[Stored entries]
=== Begin Enclosure ===

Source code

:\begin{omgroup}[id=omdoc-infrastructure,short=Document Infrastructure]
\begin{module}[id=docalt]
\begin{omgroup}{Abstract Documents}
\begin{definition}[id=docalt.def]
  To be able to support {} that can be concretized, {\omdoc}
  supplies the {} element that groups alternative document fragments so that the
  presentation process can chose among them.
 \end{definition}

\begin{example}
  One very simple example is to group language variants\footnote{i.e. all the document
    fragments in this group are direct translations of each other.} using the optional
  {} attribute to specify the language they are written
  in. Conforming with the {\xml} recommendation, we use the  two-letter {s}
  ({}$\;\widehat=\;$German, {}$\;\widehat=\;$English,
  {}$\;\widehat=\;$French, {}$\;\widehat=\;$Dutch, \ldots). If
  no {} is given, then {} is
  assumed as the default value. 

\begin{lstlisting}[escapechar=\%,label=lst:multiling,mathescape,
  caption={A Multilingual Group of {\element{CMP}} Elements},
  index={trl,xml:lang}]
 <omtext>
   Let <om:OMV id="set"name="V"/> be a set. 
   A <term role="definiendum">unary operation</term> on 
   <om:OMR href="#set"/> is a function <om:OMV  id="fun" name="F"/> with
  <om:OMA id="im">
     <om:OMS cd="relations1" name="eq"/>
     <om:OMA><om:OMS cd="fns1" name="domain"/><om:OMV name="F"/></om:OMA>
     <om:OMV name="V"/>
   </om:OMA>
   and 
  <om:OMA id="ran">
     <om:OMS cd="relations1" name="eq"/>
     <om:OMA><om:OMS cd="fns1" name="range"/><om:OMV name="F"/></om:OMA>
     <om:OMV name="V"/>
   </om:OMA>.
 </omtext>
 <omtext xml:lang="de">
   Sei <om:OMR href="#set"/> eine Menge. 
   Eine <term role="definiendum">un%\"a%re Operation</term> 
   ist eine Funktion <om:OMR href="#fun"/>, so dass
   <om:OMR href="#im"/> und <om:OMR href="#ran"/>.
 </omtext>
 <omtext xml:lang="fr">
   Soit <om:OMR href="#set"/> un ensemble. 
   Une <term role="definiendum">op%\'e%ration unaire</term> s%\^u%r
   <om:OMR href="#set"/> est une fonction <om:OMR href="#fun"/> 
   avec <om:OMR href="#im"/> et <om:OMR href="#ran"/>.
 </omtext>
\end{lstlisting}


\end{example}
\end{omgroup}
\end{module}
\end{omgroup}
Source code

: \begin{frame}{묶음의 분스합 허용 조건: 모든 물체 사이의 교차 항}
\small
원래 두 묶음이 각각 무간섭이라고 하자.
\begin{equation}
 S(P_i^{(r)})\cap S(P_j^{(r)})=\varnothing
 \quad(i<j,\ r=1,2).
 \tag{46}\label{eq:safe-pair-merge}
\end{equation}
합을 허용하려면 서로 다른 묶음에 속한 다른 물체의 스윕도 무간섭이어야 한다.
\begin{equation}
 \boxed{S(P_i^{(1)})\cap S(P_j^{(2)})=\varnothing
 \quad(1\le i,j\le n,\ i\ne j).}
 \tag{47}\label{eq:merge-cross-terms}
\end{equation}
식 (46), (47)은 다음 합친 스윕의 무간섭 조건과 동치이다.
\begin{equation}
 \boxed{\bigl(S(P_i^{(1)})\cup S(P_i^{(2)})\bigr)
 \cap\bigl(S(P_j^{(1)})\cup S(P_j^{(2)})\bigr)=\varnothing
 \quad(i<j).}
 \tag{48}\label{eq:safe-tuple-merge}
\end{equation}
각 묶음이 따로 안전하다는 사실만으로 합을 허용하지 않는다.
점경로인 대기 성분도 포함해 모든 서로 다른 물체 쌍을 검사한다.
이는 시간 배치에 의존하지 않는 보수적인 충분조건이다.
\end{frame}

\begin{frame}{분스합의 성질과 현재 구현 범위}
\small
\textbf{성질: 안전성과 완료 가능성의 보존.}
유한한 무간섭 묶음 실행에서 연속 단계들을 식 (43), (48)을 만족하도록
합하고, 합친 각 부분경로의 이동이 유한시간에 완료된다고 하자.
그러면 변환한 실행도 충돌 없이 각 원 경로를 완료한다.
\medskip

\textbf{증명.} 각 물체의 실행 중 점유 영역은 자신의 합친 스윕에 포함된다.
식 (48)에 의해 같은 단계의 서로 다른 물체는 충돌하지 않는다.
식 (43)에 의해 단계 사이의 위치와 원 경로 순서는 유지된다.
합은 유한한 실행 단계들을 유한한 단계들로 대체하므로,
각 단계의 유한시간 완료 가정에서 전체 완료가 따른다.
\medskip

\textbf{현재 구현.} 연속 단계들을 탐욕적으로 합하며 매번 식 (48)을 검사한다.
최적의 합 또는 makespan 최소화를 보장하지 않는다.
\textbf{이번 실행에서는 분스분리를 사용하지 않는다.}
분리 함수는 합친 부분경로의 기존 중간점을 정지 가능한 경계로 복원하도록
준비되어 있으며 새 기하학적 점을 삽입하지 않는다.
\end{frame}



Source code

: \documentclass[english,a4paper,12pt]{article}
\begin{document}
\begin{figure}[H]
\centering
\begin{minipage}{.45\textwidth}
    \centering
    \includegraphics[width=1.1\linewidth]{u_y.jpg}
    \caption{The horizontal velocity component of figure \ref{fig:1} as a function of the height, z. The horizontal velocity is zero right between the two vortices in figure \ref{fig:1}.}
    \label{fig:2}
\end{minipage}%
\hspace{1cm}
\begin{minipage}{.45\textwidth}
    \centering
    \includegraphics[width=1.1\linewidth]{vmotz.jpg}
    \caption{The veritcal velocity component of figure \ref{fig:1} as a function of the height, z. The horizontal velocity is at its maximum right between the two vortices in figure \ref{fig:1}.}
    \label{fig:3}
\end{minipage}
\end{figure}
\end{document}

=== End Enclosure ===

◆ **Problem**
Transcribe, exactly as written, all lines of the entries above from the first to the one containing "presentation process can chose among them.", and no more.

◆ **Reply**
Source code

:\begin{omgroup}[id=omdoc-infrastructure,short=Document Infrastructure]
\begin{module}[id=docalt]
\begin{omgroup}{Abstract Documents}
\begin{definition}[id=docalt.def]
  To be able to support {} that can be concretized, {\omdoc}
  supplies the {} element that groups alternative document fragments so that the
  presentation process can chose among them.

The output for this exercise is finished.